● Data for processing:

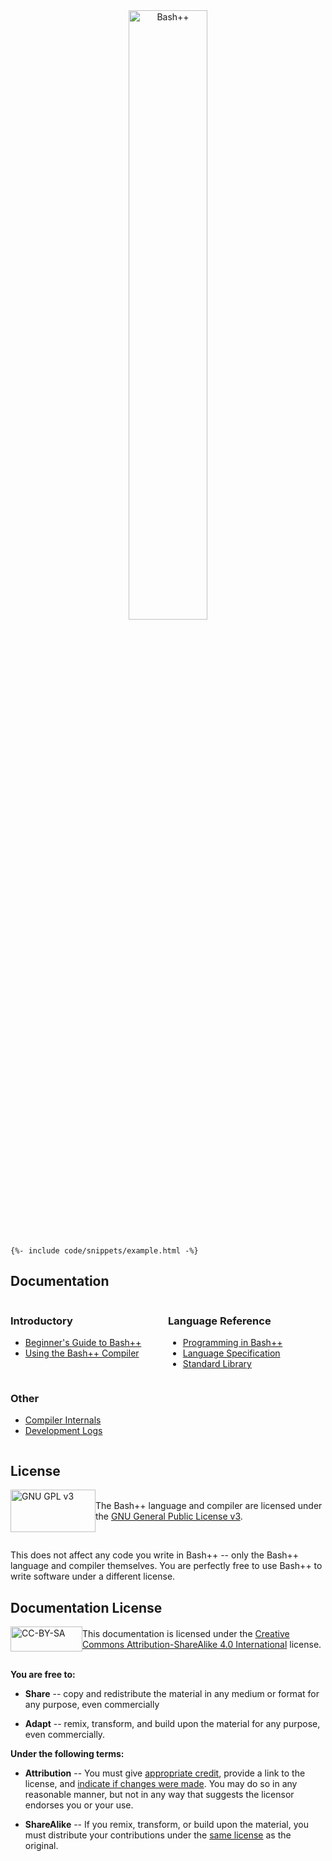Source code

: <style>
	.page-content {
		padding: 0px 0 !important;
	}
</style>

<div style="text-align: center;">
<img src="https://bpp.sh/banner-transparent-inverted-cropped.webp" alt="Bash++" style="width: 50%;">
</div>

<div class="highlight"><pre class="highlight"><code>
{%- include code/snippets/example.html -%}
</code></pre></div>

## Documentation

<div style="display: flex; justify-content: space-between; flex-wrap: wrap;">
	<div style="flex: 1; min-width: 200px; margin-right: 1em;">
		<h3>Introductory</h3>
		<ul>
			<li><a href="introduction.html">Beginner's Guide to Bash++</a></li>
			<li><a href="compiler.html">Using the Bash++ Compiler</a></li>
		</ul>
	</div>
	<div style="flex: 1; min-width: 200px; margin-right: 1em;">
		<h3>Language Reference</h3>
		<ul>
			<li><a href="language.html">Programming in Bash++</a></li>
			<li><a href="spec/">Language Specification</a></li>
			<li><a href="stl/">Standard Library</a></li>
		</ul>
	</div>
	<div style="flex: 1; min-width: 200px;">
		<h3>Other</h3>
		<ul>
			<li><a href="doxygen/">Compiler Internals</a></li>
			<li><a href="https://log.bpp.sh/">Development Logs</a></li>
		</ul>
	</div>
</div>

## License

<div style="display: flex; align-items: center; padding-bottom: 1em;">
	<div style="width: 200px;">
		<img src="https://www.gnu.org/graphics/gplv3-with-text-136x68.png" alt="GNU GPL v3" style="width: 136px; height: 68px;">
	</div>
	<div>
		The Bash++ language and compiler are licensed under the
		<a href="https://www.gnu.org/licenses/gpl-3.0.html">GNU General Public License v3</a>.
	</div>
</div>

This does not affect any code you write in Bash++ -- only the Bash++ language and compiler themselves. You are perfectly free to use Bash++ to write software under a different license.

## Documentation License

<div style="display: flex; align-items: center; padding-bottom: 1em;">
	<div style="width: 200px;">
		<img src="https://licensebuttons.net/l/by-sa/3.0/88x31.png" alt="CC-BY-SA" style="width: 115px; height: 40px;">
	</div>
	<div>
		This documentation is licensed under the
		<a href="https://creativecommons.org/licenses/by-sa/4.0/">Creative Commons Attribution-ShareAlike 4.0 International</a> license.
	</div>
</div>

**You are free to:**

 - **Share** -- copy and redistribute the material in any medium or format for any purpose, even commercially

 - **Adapt** -- remix, transform, and build upon the material for any purpose, even commercially.

**Under the following terms:**

 - **Attribution** -- You must give [appropriate credit](https://creativecommons.org/licenses/by-sa/4.0/#ref-appropriate-credit), provide a link to the license, and [indicate if changes were made](https://creativecommons.org/licenses/by-sa/4.0/#ref-indicate-changes). You may do so in any reasonable manner, but not in any way that suggests the licensor endorses you or your use.

 - **ShareAlike** -- If you remix, transform, or build upon the material, you must distribute your contributions under the [same license](https://creativecommons.org/licenses/by-sa/4.0/#ref-same-license) as the original.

● Exercise description:
The expected result is every line from the material above that includes "Attribution".

● Solution:
		<a href="https://creativecommons.org/licenses/by-sa/4.0/">Creative Commons Attribution-ShareAlike 4.0 International</a> license.
 - **Attribution** -- You must give [appropriate credit](https://creativecommons.org/licenses/by-sa/4.0/#ref-appropriate-credit), provide a link to the license, and [indicate if changes were made](https://creativecommons.org/licenses/by-sa/4.0/#ref-indicate-changes). You may do so in any reasonable manner, but not in any way that suggests the licensor endorses you or your use.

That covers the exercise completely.